The Senses Bibliography

Wilson, Keith A. & Fiona Macpherson (2018). The Senses’. In Duncan Prichard (ed.), Oxford Bibliographies in Philosophy, New York: Oxford University Press. https://doi.org/10.1093/OBO/9780195396577-0368

Abstract

Philosophers and scientists have studied sensory perception and, in particular, vision for many years. Increasingly, however, they have become interested in the non-visual senses in greater detail and the problem of Individuating the Senses in a more general way. The Aristotelian view is that there are only five external senses—smell, taste, hearing, touch, and vision. This has, by many counts, been extended to include internal senses, such as balance, proprioception, and kinesthesis; pain; and potentially other human and non-human senses.

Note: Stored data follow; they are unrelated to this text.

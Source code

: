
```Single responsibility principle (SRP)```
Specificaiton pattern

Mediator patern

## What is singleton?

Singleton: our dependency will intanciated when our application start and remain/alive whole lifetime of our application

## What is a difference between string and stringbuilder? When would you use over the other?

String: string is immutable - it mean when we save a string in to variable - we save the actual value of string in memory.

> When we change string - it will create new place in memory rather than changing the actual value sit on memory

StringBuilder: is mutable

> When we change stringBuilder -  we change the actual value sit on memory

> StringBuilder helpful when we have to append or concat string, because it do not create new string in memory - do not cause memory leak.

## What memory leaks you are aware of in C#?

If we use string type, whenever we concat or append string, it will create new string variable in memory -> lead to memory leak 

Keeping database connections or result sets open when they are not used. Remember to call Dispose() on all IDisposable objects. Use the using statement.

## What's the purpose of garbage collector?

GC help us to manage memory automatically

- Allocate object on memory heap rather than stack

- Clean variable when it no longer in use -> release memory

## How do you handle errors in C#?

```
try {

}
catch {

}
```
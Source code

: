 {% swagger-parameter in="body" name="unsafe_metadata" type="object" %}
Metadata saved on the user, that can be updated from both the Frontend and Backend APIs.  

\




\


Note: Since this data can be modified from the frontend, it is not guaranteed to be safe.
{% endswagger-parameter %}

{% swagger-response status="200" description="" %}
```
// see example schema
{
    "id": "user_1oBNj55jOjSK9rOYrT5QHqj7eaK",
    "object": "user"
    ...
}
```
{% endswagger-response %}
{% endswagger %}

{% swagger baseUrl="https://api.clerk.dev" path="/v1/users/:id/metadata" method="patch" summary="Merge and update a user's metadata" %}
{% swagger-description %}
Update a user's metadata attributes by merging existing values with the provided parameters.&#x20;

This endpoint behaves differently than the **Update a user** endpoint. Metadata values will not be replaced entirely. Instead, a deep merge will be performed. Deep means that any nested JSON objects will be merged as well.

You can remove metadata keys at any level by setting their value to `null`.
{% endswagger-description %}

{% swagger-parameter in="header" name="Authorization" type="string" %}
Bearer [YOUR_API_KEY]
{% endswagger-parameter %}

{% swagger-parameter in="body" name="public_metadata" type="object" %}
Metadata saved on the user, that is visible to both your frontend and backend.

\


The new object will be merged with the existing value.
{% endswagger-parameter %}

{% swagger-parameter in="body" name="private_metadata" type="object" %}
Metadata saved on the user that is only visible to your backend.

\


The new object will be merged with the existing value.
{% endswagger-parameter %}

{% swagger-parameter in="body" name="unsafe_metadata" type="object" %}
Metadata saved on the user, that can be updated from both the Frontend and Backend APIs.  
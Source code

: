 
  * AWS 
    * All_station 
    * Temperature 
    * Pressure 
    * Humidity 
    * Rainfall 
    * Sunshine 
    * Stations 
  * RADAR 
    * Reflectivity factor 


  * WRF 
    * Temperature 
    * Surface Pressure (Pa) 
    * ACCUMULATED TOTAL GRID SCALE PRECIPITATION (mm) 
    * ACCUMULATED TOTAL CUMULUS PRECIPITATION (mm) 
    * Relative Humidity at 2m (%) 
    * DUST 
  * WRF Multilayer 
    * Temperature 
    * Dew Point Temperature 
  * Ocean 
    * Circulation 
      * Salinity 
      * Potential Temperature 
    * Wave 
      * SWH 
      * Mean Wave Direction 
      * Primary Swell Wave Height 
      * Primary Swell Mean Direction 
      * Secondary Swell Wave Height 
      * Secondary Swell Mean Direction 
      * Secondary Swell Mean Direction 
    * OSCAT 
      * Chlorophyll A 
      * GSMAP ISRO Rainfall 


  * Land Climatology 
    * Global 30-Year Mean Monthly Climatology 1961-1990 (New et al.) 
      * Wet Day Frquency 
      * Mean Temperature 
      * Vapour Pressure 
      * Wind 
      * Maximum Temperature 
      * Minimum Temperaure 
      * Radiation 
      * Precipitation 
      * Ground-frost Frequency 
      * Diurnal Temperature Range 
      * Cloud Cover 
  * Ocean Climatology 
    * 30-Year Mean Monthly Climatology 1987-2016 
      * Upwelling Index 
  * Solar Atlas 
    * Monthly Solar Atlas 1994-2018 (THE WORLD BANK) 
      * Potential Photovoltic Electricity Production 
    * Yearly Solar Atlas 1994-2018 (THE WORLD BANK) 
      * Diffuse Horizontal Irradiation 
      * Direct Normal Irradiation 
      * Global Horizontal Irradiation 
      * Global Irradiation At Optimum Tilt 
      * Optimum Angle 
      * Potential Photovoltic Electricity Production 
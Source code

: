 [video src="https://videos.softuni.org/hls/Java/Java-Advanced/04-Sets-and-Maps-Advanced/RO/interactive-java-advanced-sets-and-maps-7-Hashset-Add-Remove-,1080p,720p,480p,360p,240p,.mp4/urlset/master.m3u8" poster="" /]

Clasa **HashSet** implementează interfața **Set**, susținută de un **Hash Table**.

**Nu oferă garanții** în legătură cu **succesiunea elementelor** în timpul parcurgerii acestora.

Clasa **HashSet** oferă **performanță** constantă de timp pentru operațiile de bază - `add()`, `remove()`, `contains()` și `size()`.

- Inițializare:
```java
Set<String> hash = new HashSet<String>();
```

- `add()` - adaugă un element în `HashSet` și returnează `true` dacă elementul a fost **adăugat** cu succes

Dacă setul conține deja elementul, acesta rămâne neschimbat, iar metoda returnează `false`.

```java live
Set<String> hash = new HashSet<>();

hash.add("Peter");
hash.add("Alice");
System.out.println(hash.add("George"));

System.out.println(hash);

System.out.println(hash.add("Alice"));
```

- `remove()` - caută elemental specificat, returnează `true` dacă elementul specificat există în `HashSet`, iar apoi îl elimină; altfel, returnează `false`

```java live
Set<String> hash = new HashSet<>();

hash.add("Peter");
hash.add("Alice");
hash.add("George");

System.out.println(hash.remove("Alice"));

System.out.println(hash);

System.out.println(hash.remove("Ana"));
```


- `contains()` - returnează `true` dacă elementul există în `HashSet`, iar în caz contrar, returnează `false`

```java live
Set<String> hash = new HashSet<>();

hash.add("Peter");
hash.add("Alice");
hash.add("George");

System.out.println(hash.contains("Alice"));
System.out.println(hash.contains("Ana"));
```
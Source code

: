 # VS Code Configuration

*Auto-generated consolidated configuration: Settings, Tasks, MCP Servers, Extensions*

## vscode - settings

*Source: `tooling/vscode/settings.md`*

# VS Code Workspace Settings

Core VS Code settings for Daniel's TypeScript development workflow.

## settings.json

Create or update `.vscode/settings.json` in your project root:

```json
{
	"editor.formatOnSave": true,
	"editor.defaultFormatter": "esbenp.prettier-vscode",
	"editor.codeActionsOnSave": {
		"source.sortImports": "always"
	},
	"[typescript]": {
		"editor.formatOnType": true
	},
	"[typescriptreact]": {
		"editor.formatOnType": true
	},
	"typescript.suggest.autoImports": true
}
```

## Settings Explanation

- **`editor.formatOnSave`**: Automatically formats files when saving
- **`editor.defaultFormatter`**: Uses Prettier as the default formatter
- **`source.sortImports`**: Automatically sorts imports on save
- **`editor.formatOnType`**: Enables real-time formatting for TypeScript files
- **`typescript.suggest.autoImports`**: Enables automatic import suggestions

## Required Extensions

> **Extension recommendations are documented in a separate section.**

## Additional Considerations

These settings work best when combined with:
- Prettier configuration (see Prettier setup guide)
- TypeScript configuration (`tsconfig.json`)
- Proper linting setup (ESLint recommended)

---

This “multisensory turn” has been driven partly by developments in contemporary psychology and neuroscience, which have revealed a host of complex interrelations and interactions between sensory modalities previously thought to be distinct. Contrasts between modalities and other cross-modal phenomena, including multisensory integration, synesthesia, and sensory substitution, have also begun to receive more attention in a burgeoning scientific and philosophical literature on multisensory perception and other cross-modal phenomena.

This article focuses on recent empirically informed contributions to the philosophy of perception, as well as key scientific works that provide important background information and insights into the nature of the senses and sensory perception. Indeed, one of the lessons of the multisensory turn, and of contemporary philosophy of mind more generally, is that philosophers ignore this body of empirical research at their peril because many human and animal senses turn out to be richer and more complex than philosophers and scientists had previously imagined, making this a fruitful area for interdisciplinary interaction and research.